The role of supply-chain planning software in the sales and operations planning (S&OP) process is to focus on businesswide supply and inventory planning, specifically determining "where to make what." It involves allocating production across various plants while minimizing transportation and operating costs. By considering both the production and distribution, software provides a globally optimal solution while respecting capacity and other constraints.
Issues addressed include:
- where to procure raw or intermediate materials
- sourcing of production, both across and within plants
- use of internal finite capacity versus purchases, tools, contract production, exchanges or infinite capacity
- movements of intermediates between manufacturing sites
By enabling users to quickly hone in on the information that is most useful to them, the supply-chain planning software can help planners evaluate several alternatives and determine answers that will increase profits and improve customer service, all within the context of your specific business constraints.
Achieving Long-Term Sustainability
Significant greenhouse gas emissions reductions can be obtained from improved technologies and operations. From a planning perspective, supply-chain planning software allows companies to take advantage of any flexibility the company may have in terms of energy sources. The ability to allocate production using alternate sources of energy, such as a plant that uses hydroelectric power versus fossil fuels, can lead to a significant decrease in the carbon footprint while still optimizing the supply chain.

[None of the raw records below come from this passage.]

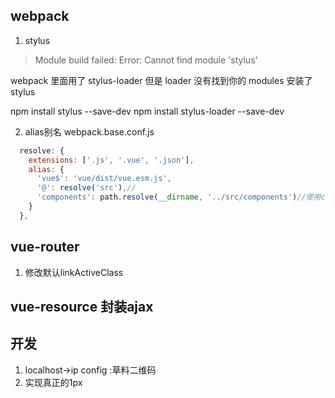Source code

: ## webpack
1. stylus
>Module build failed: Error: Cannot find module 'stylus'

webpack 里面用了 stylus-loader 但是 loader 没有找到你的 modules 安装了 stylus

npm install stylus --save-dev
npm install stylus-loader --save-dev

2. alias别名
webpack.base.conf.js
```js
  resolve: {
    extensions: ['.js', '.vue', '.json'],
    alias: {
      'vue$': 'vue/dist/vue.esm.js',
      '@': resolve('src'),//
      'components': path.resolve(__dirname, '../src/components')//使用components,而不再去寻找路径
    }
  },
```

## vue-router
1. 修改默认linkActiveClass

## vue-resource 封装ajax


## 开发
1. localhost->ip config :草料二维码
2. 实现真正的1px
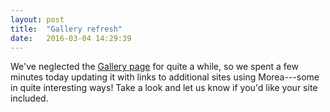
 ```yaml
---
layout: post
title:  "Gallery refresh"
date:   2016-03-04 14:29:39
---
```


We've neglected the [Gallery page](/gallery.html) for quite a while, so we spent a few minutes today updating it with links to additional sites using Morea---some in quite interesting ways!   Take a look and let us know if you'd like your site included. 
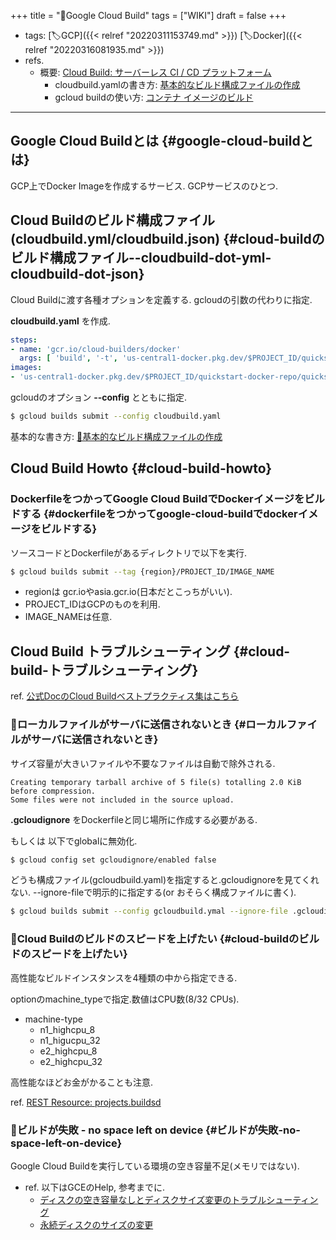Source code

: +++
title = "📝Google Cloud Build"
tags = ["WIKI"]
draft = false
+++

-   tags: [🏷GCP]({{< relref "20220311153749.md" >}}) [🏷Docker]({{< relref "20220316081935.md" >}})
-   refs.
    -   概要: [Cloud Build: サーバーレス CI / CD プラットフォーム](https://cloud.google.com/build?hl=ja)
        -   cloudbuild.yamlの書き方: [基本的なビルド構成ファイルの作成](https://cloud.google.com/build/docs/configuring-builds/create-basic-configuration?hl=ja)
        -   gcloud buildの使い方: [コンテナ イメージのビルド](https://cloud.google.com/build/docs/building/build-containers?hl=ja)

---


## Google Cloud Buildとは {#google-cloud-buildとは}

GCP上でDocker Imageを作成するサービス. GCPサービスのひとつ.


## Cloud Buildのビルド構成ファイル(cloudbuild.yml/cloudbuild.json) {#cloud-buildのビルド構成ファイル--cloudbuild-dot-yml-cloudbuild-dot-json}

Cloud Buildに渡す各種オプションを定義する. gcloudの引数の代わりに指定.

**cloudbuild.yaml** を作成.

```yaml
steps:
- name: 'gcr.io/cloud-builders/docker'
  args: [ 'build', '-t', 'us-central1-docker.pkg.dev/$PROJECT_ID/quickstart-docker-repo/quickstart-image:tag1', '.' ]
images:
- 'us-central1-docker.pkg.dev/$PROJECT_ID/quickstart-docker-repo/quickstart-image:tag1'
```

gcloudのオプション **--config** とともに指定.

```sh
$ gcloud builds submit --config cloudbuild.yaml
```

基本的な書き方: [🔗基本的なビルド構成ファイルの作成 ](https://cloud.google.com/build/docs/configuring-builds/create-basic-configuration)


## Cloud Build Howto {#cloud-build-howto}


### DockerfileをつかってGoogle Cloud BuildでDockerイメージをビルドする {#dockerfileをつかってgoogle-cloud-buildでdockerイメージをビルドする}

ソースコードとDockerfileがあるディレクトリで以下を実行.

```sh
$ gcloud builds submit --tag {region}/PROJECT_ID/IMAGE_NAME
```

-   regionは gcr.ioやasia.gcr.io(日本だとこっちがいい).
-   PROJECT_IDはGCPのものを利用.
-   IMAGE_NAMEは任意.


## Cloud Build トラブルシューティング {#cloud-build-トラブルシューティング}

ref. [公式DocのCloud Buildベストプラクティス集はこちら](https://cloud.google.com/build/docs/speeding-up-builds)


### 🔧ローカルファイルがサーバに送信されないとき {#ローカルファイルがサーバに送信されないとき}

サイズ容量が大きいファイルや不要なファイルは自動で除外される.

```text
Creating temporary tarball archive of 5 file(s) totalling 2.0 KiB before compression.
Some files were not included in the source upload.
```

**.gcloudignore** をDockerfileと同じ場所に作成する必要がある.

もしくは 以下でglobalに無効化.

```sh
$ gcloud config set gcloudignore/enabled false
```

どうも構成ファイル(gcloudbuild.yaml)を指定すると.gcloudignoreを見てくれない. --ignore-fileで明示的に指定する(or おそらく構成ファイルに書く).

```sh
$ gcloud builds submit --config gcloudbuild.ymal --ignore-file .gcloudignore
```


### 🔧Cloud Buildのビルドのスピードを上げたい {#cloud-buildのビルドのスピードを上げたい}

高性能なビルドインスタンスを4種類の中から指定できる.

optionのmachine_typeで指定.数値はCPU数(8/32 CPUs).

-   machine-type
    -   n1_highcpu_8
    -   n1_higucpu_32
    -   e2_highcpu_8
    -   e2_highcpu_32

高性能なほどお金がかることも注意.

ref. [REST Resource: projects.buildsd](https://cloud.google.com/build/docs/api/reference/rest/v1/projects.builds#machinetype)


### 🔧ビルドが失敗 - no space left on device {#ビルドが失敗-no-space-left-on-device}

Google Cloud Buildを実行している環境の空き容量不足(メモリではない).

-   ref. 以下はGCEのHelp, 参考までに.
    -   [ディスクの空き容量なしとディスクサイズ変更のトラブルシューティング](https://cloud.google.com/compute/docs/troubleshooting/troubleshooting-disk-full-resize?hl=ja)
    -   [永続ディスクのサイズの変更](https://cloud.google.com/compute/docs/disks/resize-persistent-disk?hl=ja)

Those companies that have the opportunity for off-peak production will have energy rates that are substantially less than during peak hours. Factoring this into the current energy plan will make a huge difference. A key question companies should ask themselves is "How does my utility vary as a function of my production?" Supply-chain planning software can track and report utilities consumption even if it is not a constraint or basis for optimization. From a scheduling perspective, Aspen Plant Scheduler can minimize transitions and operations involving higher energy requirements, such as unit startups or shutdowns.
Key planning decisions will be influenced by greenhouse gas emissions limits. Supply-chain planning software can model these constraints and manage trade-offs. When a company can calculate what emissions will be for a certain process, then it is possible to track and report emissions against annual limits. This also provides forward visibility into potential violations. Allocating production so that companies can avoid exceeding emissions limits at a specific plant can optimize sourcing.
The economics of buying or selling allowances like carbon credits can also be incorporated into the company's plan. By optimizing the supply chain in relation to the primary sources of emissions, supply-chain planning software delivers key capabilities to help manufacturers minimize their carbon footprint while maximizing the value of the company's assets for long-term sustainability and profitability.